La politesse en milieu de travail : une nécessité ?
Le simple « bonjour » du matin dépasse de loin le statut de rituel banal ; il incarne l'âme d'une culture d'entreprise où règnent respect et reconnaissance mutuelle.
Penser à une approche où, plutôt que de nourrir ces échanges chaleureux, une préférence se manifeste pour un silence calculé, une indifférence réfléchie dès le seuil franchi. Pourquoi un tel comportement ? Dans un esprit mi-sérieux, mi-joueur, il faut considérer comment l'omission de ces marques d'attention peut altérer l'ambiance de travail.
Il est possible de presque percevoir l'étonnement chez ceux et celles qui façonnent au quotidien des espaces de travail harmonieux, à la réception de cette idée peu orthodoxe.
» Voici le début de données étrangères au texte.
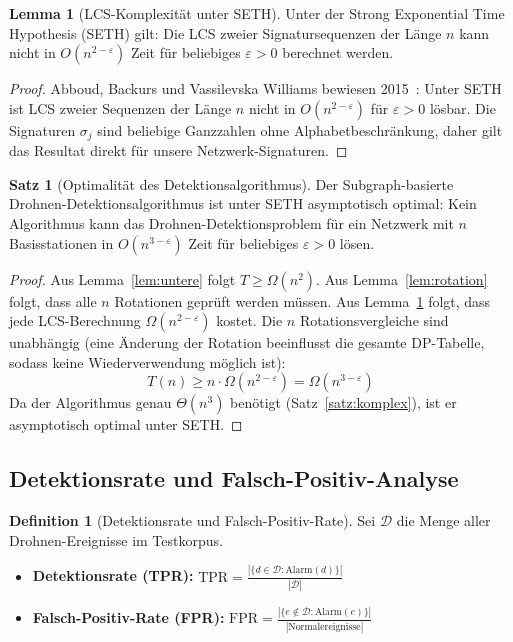 ﻿\documentclass[a4paper,12pt]{article}
\theoremstyle{definition}
\newtheorem{definition}{Definition}
\newtheorem{satz}{Satz}
\newtheorem{lemma}{Lemma}
\begin{document}
\begin{lemma}[LCS-Komplexit\"at unter SETH]
\label{lem:lcs}
    Unter der Strong Exponential Time Hypothesis (SETH) gilt: Die LCS zweier
    Signatursequenzen der L\"ange $n$ kann nicht in $O(n^{2-\varepsilon})$ Zeit
    f\"ur beliebiges $\varepsilon > 0$ berechnet werden.
\end{lemma}

\begin{proof}
    Abboud, Backurs und Vassilevska Williams bewiesen 2015~\cite{abboud2015}:
    Unter SETH ist LCS zweier Sequenzen der L\"ange $n$ nicht in
    $O(n^{2-\varepsilon})$ f\"ur $\varepsilon > 0$ l\"osbar.
    Die Signaturen $\sigma_j$ sind beliebige Ganzzahlen ohne Alphabetbeschr\"ankung,
    daher gilt das Resultat direkt f\"ur unsere Netzwerk-Signaturen.
\end{proof}

\begin{satz}[Optimalit\"at des Detektionsalgorithmus]
\label{satz:optimal}
    Der Subgraph-basierte Drohnen-Detektionsalgorithmus ist unter SETH
    asymptotisch optimal: Kein Algorithmus kann das Drohnen-Detektionsproblem
    f\"ur ein Netzwerk mit $n$ Basisstationen in $O(n^{3-\varepsilon})$ Zeit
    f\"ur beliebiges $\varepsilon > 0$ l\"osen.
\end{satz}

\begin{proof}
    Aus Lemma~\ref{lem:untere} folgt $T \geq \Omega(n^2)$.
    Aus Lemma~\ref{lem:rotation} folgt, dass alle $n$ Rotationen gepr\"uft werden m\"ussen.
    Aus Lemma~\ref{lem:lcs} folgt, dass jede LCS-Berechnung $\Omega(n^{2-\varepsilon})$
    kostet.
    Die $n$ Rotationsvergleiche sind unabh\"angig (eine \"Anderung der Rotation
    beeinflusst die gesamte DP-Tabelle, sodass keine Wiederverwendung m\"oglich ist):
    \[
    T(n) \geq n \cdot \Omega(n^{2-\varepsilon}) = \Omega(n^{3-\varepsilon})
    \]
    Da der Algorithmus genau $\Theta(n^3)$ ben\"otigt (Satz~\ref{satz:komplex}),
    ist er asymptotisch optimal unter SETH.
\end{proof}

\subsection{Detektionsrate und Falsch-Positiv-Analyse}

\begin{definition}[Detektionsrate und Falsch-Positiv-Rate]
    Sei $\mathcal{D}$ die Menge aller Drohnen-Ereignisse im Testkorpus.
    \begin{itemize}
        \item \textbf{Detektionsrate (TPR):}
              $\mathrm{TPR} = \frac{|\{d \in \mathcal{D} : \text{Alarm}(d)\}|}{|\mathcal{D}|}$
        \item \textbf{Falsch-Positiv-Rate (FPR):}
              $\mathrm{FPR} = \frac{|\{e \notin \mathcal{D} : \text{Alarm}(e)\}|}{|\text{Normalereignisse}|}$
    \end{itemize}
\end{definition}
\end{document}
Devenir des fauteurs de troubles ? Que nenni, le café du matin a bien été consommé, et le sens de la logique est toujours en place. Aucune envie de bouleverser l'ordre établi.
Et si la clé pour saisir la valeur précieuse d'un « bonjour » résidait justement dans la contemplation de son absence ? Appréhender le rôle essentiel de ces gestes de courtoisie en prenant conscience des effets de leur omission. C'est en scrutant les lacunes dans le maillage des interactions quotidiennes que l'on peut réellement apprécier leur impact sur la culture d'entreprise et le mieux-être au sein de l'équipe.
L’absence de politesse au travail : impacts et enjeux
Les répercussions sont significatives. Et si, dans un monde où les collègues ressembleraient plus à des statues de glace qu'à des partenaires de “brainstorming”, un silence glacial remplaçait les salutations matinales...
Quand le silence remplace les bonjours
Un tel scénario n'est pas juste une fiction mais une réalité pour certains, où l'absence de politesse crée un climat plus froid que l'hiver québécois. La recherche de Hafeez et al., (2019) rappelle que cet environnement glacial peut geler la motivation et l'engagement des employé.e.s, transformant des équipes autrefois soudées en simples cohabitant.e.s d'un espace de travail partagé.
Les conflits remplacent la collaboration
Lors de son entrevue avec Pratiques RH, Danielle Roberge, formatrice agréée, conférencière et consultante en étiquette protocole et en service client, souligne que « le déficit de politesse peut transformer des désaccords mineurs en véritables guerres de tranchées, sapant la productivité et injectant du stress et de l'hostilité dans l'air » aussi sûrement que si on avait ouvert une fenêtre en plein blizzard. La Chaire en gestion de la santé et de la sécurité du travail de l'Université Laval (CGSST, 2014; Brun & Dugas, 2002) appuie l'importance cruciale des marques quotidiennes de politesse dans le maintien d’une bonne cohésion d'équipe, rappelant que chaque « merci » et « s'il te plaît » est une brique de plus dans l'édifice de la collaboration.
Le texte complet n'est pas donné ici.